El médico Gentile da Foligno observó durante la primera oleada de Peste Negra en Europa que “la transmisión ocurre principalmente por mantener conversaciones contagiosas con gente infectada”, pero los consejos para apartarse de los demás se combinaban con la sugerencia de asistir a las procesiones. El Consilium de París, un compendio de exhortos para evitar la transmisión y averiguar las causas de la epidemia, afirmaba que la plaga había sido causada por una “conjunción de los planetas Saturno, Júpiter y Marte, precisamente a la primera hora de la tarde el 20 de marzo de 1345”. Estas conclusiones fueron obtenidas después de jornadas de trabajo incesante. Después de las explicaciones astrológicas y dietéticas, el Consilium invitaba a mantener poco contacto con los enfermos.
En su inimaginable apogeo la Peste mataba a miles de enfermos al día, lo que llevó a los sobrevivientes a concluir que el contacto con los demás era la causa del contagio, aunque ignoraban el papel de la pulga en la ubicuidad de la infección. Por eso en los años más crueles, los habitantes de las ciudades llegaron a creer que la Peste podía transmitirse por la mirada. Los sanos abandonaban a los enfermos; los sacerdotes se dejaban crecer el pelo sobre la tonsura para ocultar su condición; el Papa Clemente VI permitió a los legos confesar a los agonizantes y se dio permiso a los barberos para administrar medicinas. El Papa sobrevivió porque su médico, Guy de Chauliac, lo obligó a permanecer semidesnudo entre dos hogueras. De Chauliac lo hizo para asegurarse de que el aire estuviera limpio de miasmas pestilenciales. Ignoraba que el calor y la limpieza ahuyentaron a las ratas portadoras de pulgas.
Pero el Papa, como cualquiera de nosotros, se aburría como una ostra y hubo que pintar hermosos murales en la habitación donde sudaba, rezaba y escribía las bulas necesarias para mantener a la cristiandad en orden. Pero la cristiandad no hacía caso: una porción se dedicó a matar judíos, mujeres pobres o dementes, a flagelarse en público y, en algunas ciudades, a beber, comer, bailar y fornicar donde se pudiera y con quien se dejara. Otra, como siempre en momentos de prueba, se esforzó por mantener una semblanza de dignidad humana a pesar de la Peste. Hubo médicos, monjas, alcaldes, obispos, hombres y mujeres comunes que trataron de ayudar a los demás.

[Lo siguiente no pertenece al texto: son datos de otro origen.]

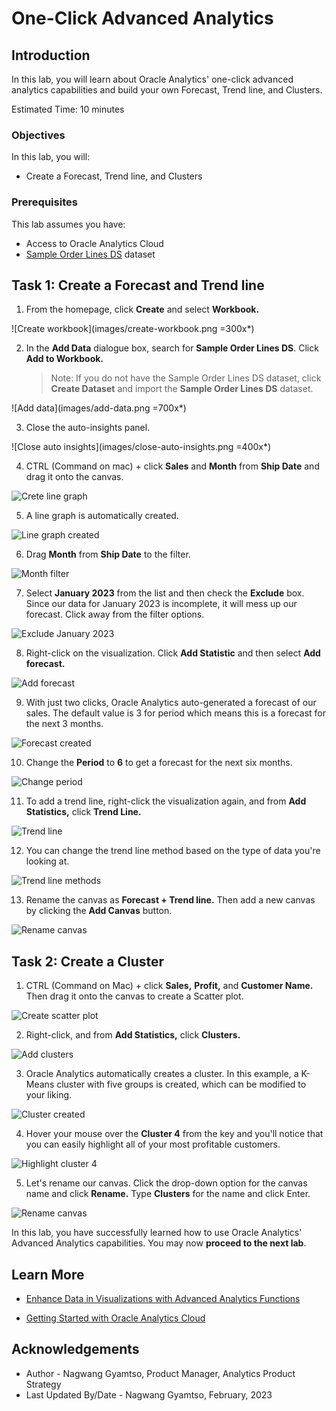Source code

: # One-Click Advanced Analytics

## Introduction

In this lab, you will learn about Oracle Analytics' one-click advanced analytics capabilities and build your own Forecast, Trend line, and Clusters.

Estimated Time: 10 minutes

### Objectives

In this lab, you will:
* Create a Forecast, Trend line, and Clusters

### Prerequisites

This lab assumes you have:
* Access to Oracle Analytics Cloud
* [Sample Order Lines DS](https://objectstorage.us-phoenix-1.oraclecloud.com/p/TBMVACa7qZgj8ijJ3j5wlILzaVVtw1jo6n4rO8mREaAKjRoWAPX0OVTaEL39buPQ/n/idbwmyplhk4t/b/LiveLabsFiles/o/Sample%20Order%20Lines%20DS.xlsx) dataset

## Task 1: Create a Forecast and Trend line

1. From the homepage, click **Create** and select **Workbook.**

  ![Create workbook](images/create-workbook.png =300x*)

2. In the **Add Data** dialogue box, search for **Sample Order Lines DS**. Click **Add to Workbook.**

    >Note: If you do not have the Sample Order Lines DS dataset, click **Create Dataset** and import the **Sample Order Lines DS** dataset.

  ![Add data](images/add-data.png =700x*)

3. Close the auto-insights panel.

  ![Close auto insights](images/close-auto-insights.png =400x*)

4. CTRL (Command on mac) + click **Sales** and **Month** from **Ship Date** and drag it onto the canvas.

  ![Crete line graph](images/create-line-graph.png)

5. A line graph is automatically created.

  ![Line graph created](images/line-created.png)

6. Drag **Month** from **Ship Date** to the filter.

  ![Month filter](images/month-filter.png)

7. Select **January 2023** from the list and then check the **Exclude** box. Since our data for January 2023 is incomplete, it will mess up our forecast. Click away from the filter options.

  ![Exclude January 2023](images/exclude-jan-2023.png)

8. Right-click on the visualization. Click **Add Statistic** and then select **Add forecast.**

  ![Add forecast](images/add-forecast.png)

9. With just two clicks, Oracle Analytics auto-generated a forecast of our sales. The default value is 3 for period which means this is a forecast for the next 3 months.

  ![Forecast created](images/forecast-create.png)

10. Change the **Period** to **6** to get a forecast for the next six months.

  ![Change period](images/change-period.png)

11. To add a trend line, right-click the visualization again, and from **Add Statistics,** click **Trend Line.**

  ![Trend line](images/trendline.png)

12. You can change the trend line method based on the type of data you're looking at.

  ![Trend line methods](images/trendline-methods.png)

13. Rename the canvas as **Forecast + Trend line.** Then add a new canvas by clicking the **Add Canvas** button.

  ![Rename canvas](images/rename-forecast-canvas.png)

## Task 2: Create a Cluster

1. CTRL (Command on Mac) + click **Sales,** **Profit,** and **Customer Name.** Then drag it onto the canvas to create a Scatter plot.

  ![Create scatter plot](images/drag-scatter.png)

2. Right-click, and from **Add Statistics,** click **Clusters.**

  ![Add clusters](images/add-clusters.png)

3. Oracle Analytics automatically creates a cluster. In this example, a K-Means cluster with five groups is created, which can be modified to your liking.

  ![Cluster created](images/cluster-created.png)

4. Hover your mouse over the **Cluster 4** from the key and you'll notice that you can easily highlight all of your most profitable customers.

  ![Highlight cluster 4](images/highlight-cluster.png)

5. Let's rename our canvas. Click the drop-down option for the canvas name and click **Rename.** Type **Clusters** for the name and click Enter.

  ![Rename canvas](images/rename-clusters.png)

In this lab, you have successfully learned how to use Oracle Analytics' Advanced Analytics capabilities. You may now **proceed to the next lab**.

## Learn More
* [Enhance Data in Visualizations with Advanced Analytics Functions](https://docs.oracle.com/en/middleware/bi/analytics-desktop/bidvd/enhance-data-visualizations-advanced-analytics-functions.html#GUID-87DD71E5-9AFC-405C-A812-6EF9FEE96454)

* [Getting Started with Oracle Analytics Cloud](https://docs.oracle.com/en/cloud/paas/analytics-cloud/acsgs/what-is-oracle-analytics-cloud.html#GUID-E68C8A55-1342-43BB-93BC-CA24E353D873)


## Acknowledgements
* Author - Nagwang Gyamtso, Product Manager, Analytics Product Strategy
* Last Updated By/Date - Nagwang Gyamtso, February, 2023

También hubo quien consignó lo vivido para dar fe de cuanto ocurría, como el conmovedor John Clyn de Kilkenny, un monje franciscano que escribió en un monasterio devastado “entre los muertos y esperando a que la muerte llegue a buscarme, he escrito con veracidad lo que he visto y escuchado. Y para que lo escrito no perezca con el escriba, aquí dejo pergamino para que en el caso de que alguien sobreviva en el futuro y algún hijo de Adán haya podido escapar de esta pestilencia, continúe el trabajo aquí comenzado”.
Una mano anónima añadió: “Y parece que fue entonces cuando el autor murió”.
Releo estas historias y miro a mi alrededor. De pronto, el encierro y el bombardeo de noticias alarmantes me parecen parte natural de la vida. Encerrarse no es nada comparado con lo que otros han tenido que hacer, lo que los médicos están haciendo ahora mismo. También esto pasará.